If we could pass a YAML file like this to Pulsar and have Pulsar ensure that its state matches our YAML file, it would make large-scale continuous deployments seamless. The Upsert functionality is one step in this direction, but it's not anywhere near as important as a bigger-picture solution to this problem. My team wants to build changes into Pulsar to simplify deployments, but we need architectural guidance about where to make these changes in Pulsar so that we don't violate architectural expectations.

Answering your questions

Regarding your Question 1:

My current understanding is that the Admin CLI creates REST calls that hit the Pulsar REST API. If my understanding of the behavior of the Admin CLI is incorrect, then Upsert would not need to be added to the REST API.

Regarding your Question 2:

I agree that it would be better to use the existing APIs and not modify FunctionRuntimeManager and FunctionMetaDataManager, especially because the current PR introduces a considerable amount of code duplication. However, I didn't want to create new classes to handle the new functionality without getting architectural guidance because I wasn't sure where to put the new classes.

What are your thoughts? If we can solve the broader deployment problem with a YAML based approach, then we could create a robust solution that wouldn't need Upsert to be added to the REST API to simplify the deployment process.

devinbost · 2019-04-10T17:45:03Z

This relates to issue #4021 (Pulsar admin commands do not support parallelization.)

jerrypeng · 2019-04-10T18:30:13Z

@devinbost thanks sharing your use case and the hurdles you are trying to overcome!

In regards to:

Because our pulsar-admin commands are dockerized to allow them to operate at scale, there is performance overhead with every pulsar-admin command that must be executed.

Is there a reason why you can't just submit/update functions via the REST endpoints instead of using the pulsar-admin CLI from docker containers? Submitting/Updating functions by just making a HTTP REST call will be a lot faster than start up a docker container every time to execute commands via command line

In a deployment with 300 Pulsar functions, if each pulsar-admin command must be executed in series (rather than in parallel), executing 300 pulsar-admin commands to update these objects takes 15-25 minutes.

Do you have 300 individual functions or is there a function with 300 instances or a group of functions that total 300 instances? There will be a huge submission time difference depending on which scenario. Submitting one function with 300 instances will take much less time that submitting 300 functions with one instance each.

Because Pulsar is in a broken state while these commands are being executed

What do you mean by this? The cluster will be running as it should when submitting functions.

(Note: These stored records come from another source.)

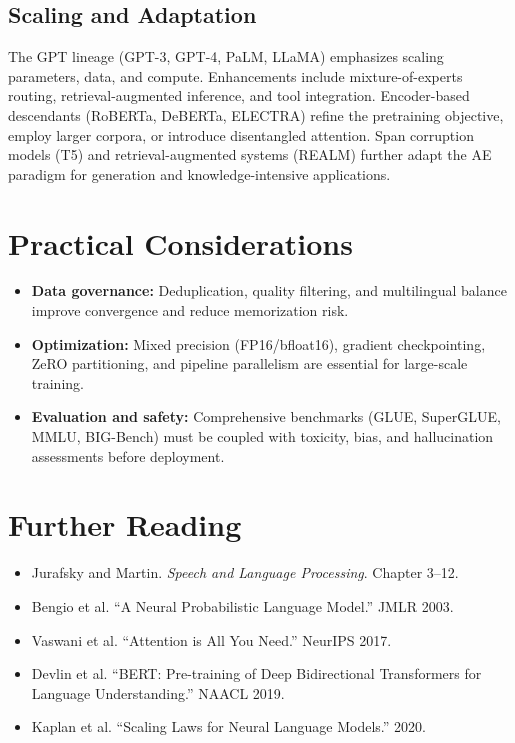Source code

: \documentclass{article}
\begin{document}
\subsection{Scaling and Adaptation}
The GPT lineage (GPT-3, GPT-4, PaLM, LLaMA) emphasizes scaling parameters, data, and compute. Enhancements include mixture-of-experts routing, retrieval-augmented inference, and tool integration. Encoder-based descendants (RoBERTa, DeBERTa, ELECTRA) refine the pretraining objective, employ larger corpora, or introduce disentangled attention. Span corruption models (T5) and retrieval-augmented systems (REALM) further adapt the AE paradigm for generation and knowledge-intensive applications.

\section{Practical Considerations}
\begin{itemize}
  \item \textbf{Data governance:} Deduplication, quality filtering, and multilingual balance improve convergence and reduce memorization risk.
  \item \textbf{Optimization:} Mixed precision (FP16/bfloat16), gradient checkpointing, ZeRO partitioning, and pipeline parallelism are essential for large-scale training.
  \item \textbf{Evaluation and safety:} Comprehensive benchmarks (GLUE, SuperGLUE, MMLU, BIG-Bench) must be coupled with toxicity, bias, and hallucination assessments before deployment.
\end{itemize}

\section*{Further Reading}
\begin{itemize}
  \item Jurafsky and Martin. \emph{Speech and Language Processing}. Chapter 3--12.
  \item Bengio et al. ``A Neural Probabilistic Language Model.'' JMLR 2003.
  \item Vaswani et al. ``Attention is All You Need.'' NeurIPS 2017.
  \item Devlin et al. ``BERT: Pre-training of Deep Bidirectional Transformers for Language Understanding.'' NAACL 2019.
  \item Kaplan et al. ``Scaling Laws for Neural Language Models.'' 2020.
\end{itemize}
\end{document}
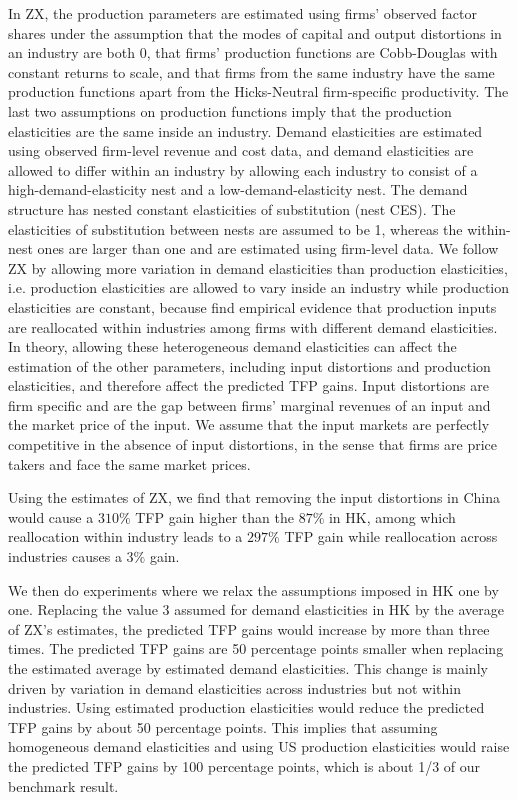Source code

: \documentclass[12pt]{article}
\begin{document}
In ZX, the production parameters are estimated using firms' observed factor shares under the assumption that the modes of capital and output distortions in an industry are both 0, that firms' production functions are Cobb-Douglas with constant returns to scale, and that firms from the same industry have the same production functions apart from the Hicks-Neutral firm-specific productivity. The last two assumptions on production functions imply that the production elasticities are the same inside an industry. Demand elasticities are estimated using observed firm-level revenue and cost data, and demand elasticities are allowed to differ within an industry by allowing each industry to consist of a high-demand-elasticity nest and a low-demand-elasticity nest. The demand structure has nested constant elasticities of substitution (nest CES). The elasticities of substitution between nests are assumed to be 1, whereas the within-nest ones are larger than one and are estimated using firm-level data. We follow ZX by allowing more variation in demand elasticities than production elasticities, i.e. production elasticities are allowed to vary inside an industry while production elasticities are constant, because \citet{autorFallLaborShare2020} find empirical evidence that production inputs are reallocated within industries among firms with different demand elasticities. In theory, allowing these heterogeneous demand elasticities can affect the estimation of the other parameters, including input distortions and production elasticities, and therefore affect the predicted TFP gains. Input distortions are firm specific and are the gap between firms' marginal revenues of an input and the market price of the input. We assume that the input markets are perfectly competitive in the absence of input distortions, in the sense that firms are price takers and face the same market prices. 

Using the estimates of ZX, we find that removing the input distortions in China would cause a $310\%$ TFP gain higher than the $87\%$ in HK, among which reallocation within industry leads to a $297\%$ TFP gain while reallocation across industries causes a $3\%$ gain. 

We then do experiments where we relax the assumptions imposed in HK one by one. Replacing the value 3 assumed for demand elasticities in HK by the average of ZX's estimates, the predicted TFP gains would increase by more than three times. The predicted TFP gains are 50 percentage points smaller when replacing the estimated average by estimated demand elasticities. This change is mainly driven by variation in demand elasticities across industries but not within industries. Using estimated production elasticities would reduce the predicted TFP gains by about 50 percentage points. This implies that assuming homogeneous demand elasticities and using US production elasticities would raise the predicted TFP gains by 100 percentage points, which is about 1/3 of our benchmark result. \label{par:ch3KeyResults}
\end{document}

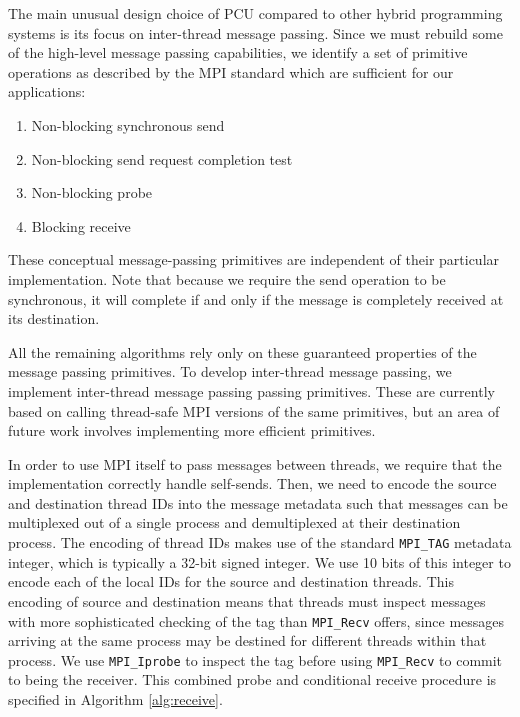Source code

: The main unusual design choice of PCU compared to
other hybrid programming systems is
its focus on inter-thread message passing.
Since we must rebuild some of the high-level message
passing capabilities, we identify a set of primitive
operations as described by the MPI standard \cite{gropp1996mpi}
which are sufficient for our applications:

\begin{enumerate}
\item Non-blocking synchronous send
\item Non-blocking send request completion test
\item Non-blocking probe
\item Blocking receive
\end{enumerate}

These conceptual message-passing primitives are independent
of their particular implementation.
Note that because we require the send operation to be synchronous,
it will complete if and only if the message is completely received at its
destination.

All the remaining algorithms rely only on these guaranteed properties
of the message passing primitives.
To develop inter-thread message passing, we implement inter-thread
message passing passing primitives.
These are currently based on calling thread-safe MPI versions of the
same primitives, but an area of future work involves implementing
more efficient primitives.

In order to use MPI itself to pass messages between threads, we require
that the implementation correctly handle self-sends.
Then, we need to encode the source and destination thread IDs into the message
metadata such that messages can be multiplexed out of a single process
and demultiplexed at their destination process.
The encoding of thread IDs makes use of the standard \texttt{MPI\_TAG} metadata
integer, which is typically a 32-bit signed integer.
We use 10 bits of this integer to encode each of the local IDs for the
source and destination threads.
This encoding of source and destination means that threads must inspect
messages with more sophisticated checking of the tag than
\texttt{MPI\_Recv}
offers, since messages arriving at the same process may be destined
for different threads within that process.
We use \texttt{MPI\_Iprobe} to inspect the tag before using
\texttt{MPI\_Recv} to commit to being the receiver.
This combined probe and conditional receive procedure is specified
in Algorithm \ref{alg:receive}.

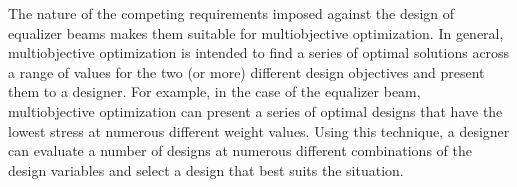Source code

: The nature of the competing requirements imposed against the design of equalizer beams makes them suitable for multiobjective optimization. In general, multiobjective optimization is intended to find a series of optimal solutions across a range of values for the two (or more) different design objectives and present them to a designer. For example, in the case of the equalizer beam, multiobjective optimization can present a series of optimal designs that have the lowest stress at numerous different weight values.  Using this technique, a designer can evaluate a number of designs at numerous different combinations of the design variables and select a design that best suits the situation. 


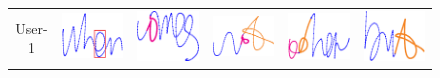 \begin{figure}[!t]
\centering
\begin{tabular}{cccccc}
\hline 
\vspace{2mm}
User-1
&
{\includegraphics[width=0.09\columnwidth]{./Graphic/words_jing/1001_pdfCopy.eps}}
& 
{\includegraphics[width=0.09\columnwidth]{./Graphic/words_jing/1003_pdfCopy.eps}}
& 
{\includegraphics[width=0.09\columnwidth]{./Graphic/words_jing/1008_pdfCopy.eps}}
& 
{\includegraphics[width=0.09\columnwidth]{./Graphic/words_jing/1011_pdfCopy.eps}}
& 
{\includegraphics[width=0.09\columnwidth]{./Graphic/words_jing/1014_pdfCopy.eps}}
\\ 


\end{tabular}
\end{figure}
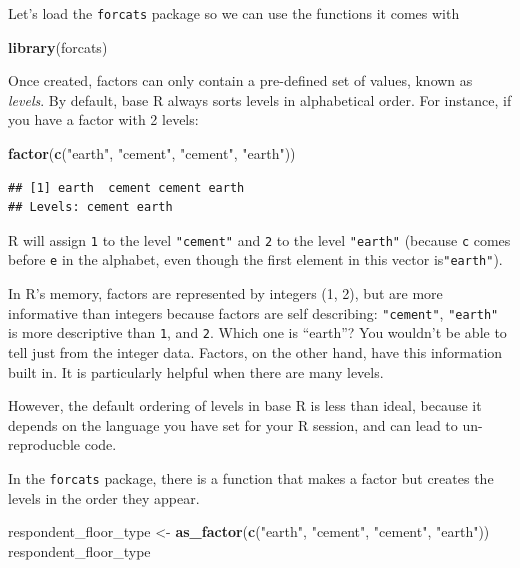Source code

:\documentclass[]{book}
\newenvironment{Shaded}{\begin{snugshade}}{\end{snugshade}}
\newcommand{\KeywordTok}[1]{\textcolor[rgb]{0.13,0.29,0.53}{\textbf{#1}}}
\newcommand{\StringTok}[1]{\textcolor[rgb]{0.31,0.60,0.02}{#1}}
\newcommand{\NormalTok}[1]{#1}
\begin{document}
Let's load the \texttt{forcats} package so we can use the functions it
comes with

\begin{Shaded}
\begin{Highlighting}[]
\KeywordTok{library}\NormalTok{(forcats)}
\end{Highlighting}
\end{Shaded}

Once created, factors can only contain a pre-defined set of values,
known as \emph{levels}. By default, base R always sorts levels in
alphabetical order. For instance, if you have a factor with 2 levels:

\begin{Shaded}
\begin{Highlighting}[]
\KeywordTok{factor}\NormalTok{(}\KeywordTok{c}\NormalTok{(}\StringTok{"earth"}\NormalTok{, }\StringTok{"cement"}\NormalTok{, }\StringTok{"cement"}\NormalTok{, }\StringTok{"earth"}\NormalTok{))}
\end{Highlighting}
\end{Shaded}

\begin{verbatim}
## [1] earth  cement cement earth 
## Levels: cement earth
\end{verbatim}

R will assign \texttt{1} to the level \texttt{"cement"} and \texttt{2}
to the level \texttt{"earth"} (because \texttt{c} comes before
\texttt{e} in the alphabet, even though the first element in this vector
is\texttt{"earth"}).

In R's memory, factors are represented by integers (1, 2), but are more
informative than integers because factors are self describing:
\texttt{"cement"}, \texttt{"earth"} is more descriptive than \texttt{1},
and \texttt{2}. Which one is ``earth''? You wouldn't be able to tell
just from the integer data. Factors, on the other hand, have this
information built in. It is particularly helpful when there are many
levels.

However, the default ordering of levels in base R is less than ideal,
because it depends on the language you have set for your R session, and
can lead to un-reproducble code.

In the \texttt{forcats} package, there is a function that makes a factor
but creates the levels in the order they appear.

\begin{Shaded}
\begin{Highlighting}[]
\NormalTok{respondent_floor_type <-}\StringTok{ }\KeywordTok{as_factor}\NormalTok{(}\KeywordTok{c}\NormalTok{(}\StringTok{"earth"}\NormalTok{, }\StringTok{"cement"}\NormalTok{, }\StringTok{"cement"}\NormalTok{, }\StringTok{"earth"}\NormalTok{))}
\NormalTok{respondent_floor_type}
\end{Highlighting}
\end{Shaded}
\end{document}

this deployment approach could result in a production Pulsar environment being down for 15-25 minutes, far beyond our SLA of 300 milliseconds of downtime.

In a situation, that somehow your whole pulsar cluster is down and all your functions disappeared, it is unrealistic to expect the downtime to be less that 300 milliseconds. As you probably already know, starting up a pulsar cluster regardless of functions will take longer than that. If you are just talking about resubmitting 300 functions, I am not sure its realistic to expect all the JARs/Packages for 300 functions can be upload in 300 milliseconds. If you are trying to avoid a situation in which you suffer downtime because a catastrophic event happened to your cluster, i would recommend having redundancy. Have geo-replicated clusters across multiple regions. So you can seamlessly cut traffic from your downed cluster to another cluster.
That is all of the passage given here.